Sunny Sohal

Personal information
- Full name: Sunny Sohal
- Born: 10 November 1987 (age 38) Mohali, Punjab, India
- Batting: Right handed
- Bowling: Legbreak
- Role: Batsman

International information
- National side: United States;
- T20I debut (cap 16): 22 August 2019 v Bermuda
- Last T20I: 25 August 2019 v Canada

Domestic team information
- 2005/06–2009/10: Punjab
- 2008–2010: Kings XI Punjab
- 2011: Deccan Chargers
- 2018: Barbados Tridents (squad no. 19)

Career statistics
| Competition | T20I | FC | LA |
| Matches | 3 | 21 | 25 |
| Runs scored | 23 | 1,202 | 439 |
| Batting average | 11.50 | 36.42 | 19.08 |
| 100s/50s | 0/2 | 3/7 | 0/3 |
| Top score | 18 | 110* | 65 |
| Balls bowled | – | 60 | – |
| Wickets | – | 1 | – |
| Bowling average | – | 13 | – |
| 5 wickets in innings | – | 0 | – |
| 10 wickets in match | – | 0 | – |
| Best bowling | – | 1/8 | – |
| Catches/stumpings | 0/– | 7/– | 7/– |
- Source: ESPNcricinfo, 25 August 2019

= Sunny Sohal =

Indian cricketer

Sunny Sohal (born 10 November 1987) is an Indian-born American former cricketer from Mohali, Punjab, India. A right-handed batsman and occasional leg spin bowler, Sohal made his first-class debut for Punjab against Hyderabad at Mohali in December 2005. He represented the India Under 19 side and, although less prolific in limited overs cricket, also played in the IPL for Deccan Chargers and Kings XI Punjab.

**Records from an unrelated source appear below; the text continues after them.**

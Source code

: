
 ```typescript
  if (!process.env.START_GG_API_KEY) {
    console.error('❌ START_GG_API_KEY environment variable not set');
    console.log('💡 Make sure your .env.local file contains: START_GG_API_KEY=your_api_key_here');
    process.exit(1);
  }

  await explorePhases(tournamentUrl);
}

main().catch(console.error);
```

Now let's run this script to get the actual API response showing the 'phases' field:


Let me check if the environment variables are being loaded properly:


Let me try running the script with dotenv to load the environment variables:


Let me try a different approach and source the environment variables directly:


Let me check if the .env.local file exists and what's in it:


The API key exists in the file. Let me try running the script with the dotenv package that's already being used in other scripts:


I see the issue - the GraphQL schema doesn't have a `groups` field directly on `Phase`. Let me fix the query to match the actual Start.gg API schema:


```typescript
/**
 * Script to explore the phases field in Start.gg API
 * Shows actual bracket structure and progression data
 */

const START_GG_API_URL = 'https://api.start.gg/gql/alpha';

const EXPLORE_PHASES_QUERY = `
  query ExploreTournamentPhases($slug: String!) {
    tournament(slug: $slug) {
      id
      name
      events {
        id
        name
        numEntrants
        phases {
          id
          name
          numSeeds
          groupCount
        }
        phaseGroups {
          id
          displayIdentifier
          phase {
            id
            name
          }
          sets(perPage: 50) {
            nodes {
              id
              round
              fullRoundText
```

In January 2018, he was named in the United States squad for the 2017–18 Regional Super50 tournament in the West Indies. In August 2018, he was named in the United States' squad for the 2018–19 ICC World Twenty20 Americas Qualifier tournament in Morrisville, North Carolina. In October 2018, he was named in the United States' squads for the 2018–19 Regional Super50 tournament in the West Indies and for the 2018 ICC World Cricket League Division Three tournament in Oman. However, he was ruled out of the latter due to injury.

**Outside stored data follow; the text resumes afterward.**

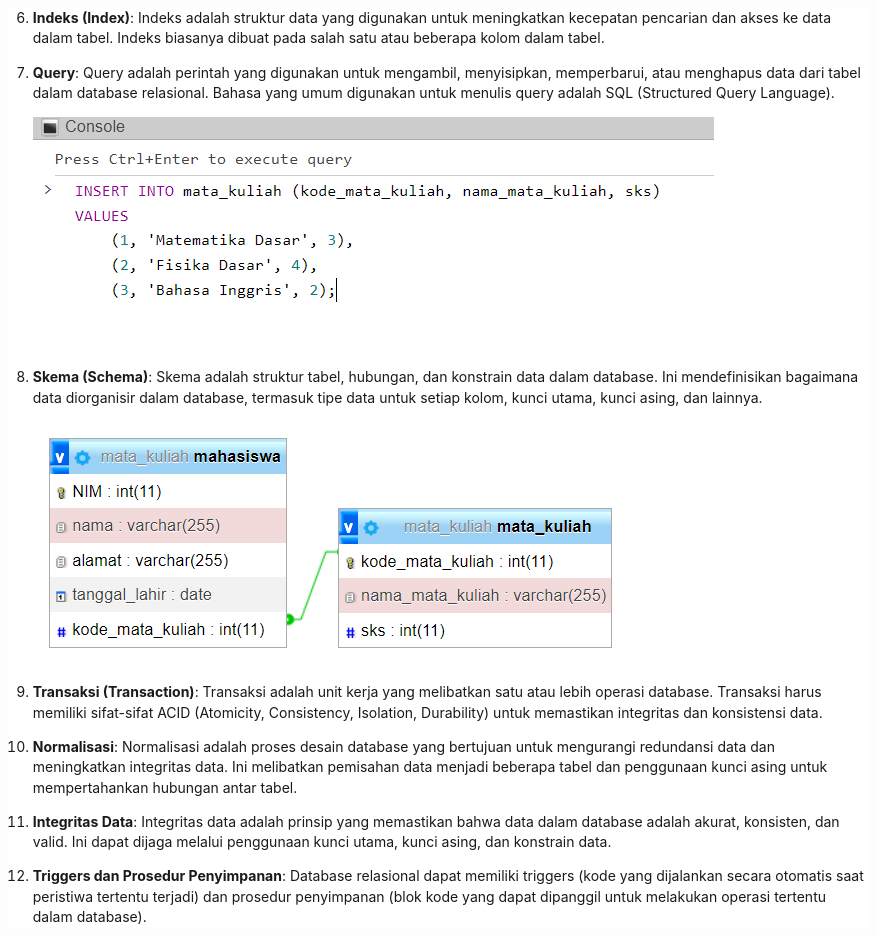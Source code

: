 6. **Indeks (Index)**: Indeks adalah struktur data yang digunakan untuk meningkatkan kecepatan pencarian dan akses ke data dalam tabel. Indeks biasanya dibuat pada salah satu atau beberapa kolom dalam tabel.

7. **Query**: Query adalah perintah yang digunakan untuk mengambil, menyisipkan, memperbarui, atau menghapus data dari tabel dalam database relasional. Bahasa yang umum digunakan untuk menulis query adalah SQL (Structured Query Language).

    ![query](https://github.com/informatika-itts/modul-perancangan-basis-data/blob/main/assets-praktikum/praktikum-1/database-relational/query.PNG?raw=true)
8. **Skema (Schema)**: Skema adalah struktur tabel, hubungan, dan konstrain data dalam database. Ini mendefinisikan bagaimana data diorganisir dalam database, termasuk tipe data untuk setiap kolom, kunci utama, kunci asing, dan lainnya.

    ![skema](https://github.com/informatika-itts/modul-perancangan-basis-data/blob/main/assets-praktikum/praktikum-1/database-relational/skema.PNG?raw=true)
9. **Transaksi (Transaction)**: Transaksi adalah unit kerja yang melibatkan satu atau lebih operasi database. Transaksi harus memiliki sifat-sifat ACID (Atomicity, Consistency, Isolation, Durability) untuk memastikan integritas dan konsistensi data.

10. **Normalisasi**: Normalisasi adalah proses desain database yang bertujuan untuk mengurangi redundansi data dan meningkatkan integritas data. Ini melibatkan pemisahan data menjadi beberapa tabel dan penggunaan kunci asing untuk mempertahankan hubungan antar tabel.

11. **Integritas Data**: Integritas data adalah prinsip yang memastikan bahwa data dalam database adalah akurat, konsisten, dan valid. Ini dapat dijaga melalui penggunaan kunci utama, kunci asing, dan konstrain data.

12. **Triggers dan Prosedur Penyimpanan**: Database relasional dapat memiliki triggers (kode yang dijalankan secara otomatis saat peristiwa tertentu terjadi) dan prosedur penyimpanan (blok kode yang dapat dipanggil untuk melakukan operasi tertentu dalam database).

In June 2019, he was selected to play for the Winnipeg Hawks franchise team in the 2019 Global T20 Canada tournament.

He made his Twenty20 International (T20I) debut for the United States against Bermuda on 22 August 2019.

In July 2020, he was named in the St Kitts & Nevis Patriots squad for the 2020 Caribbean Premier League. In June 2021, he was selected to take part in the Minor League Cricket tournament in the United States following the players' draft.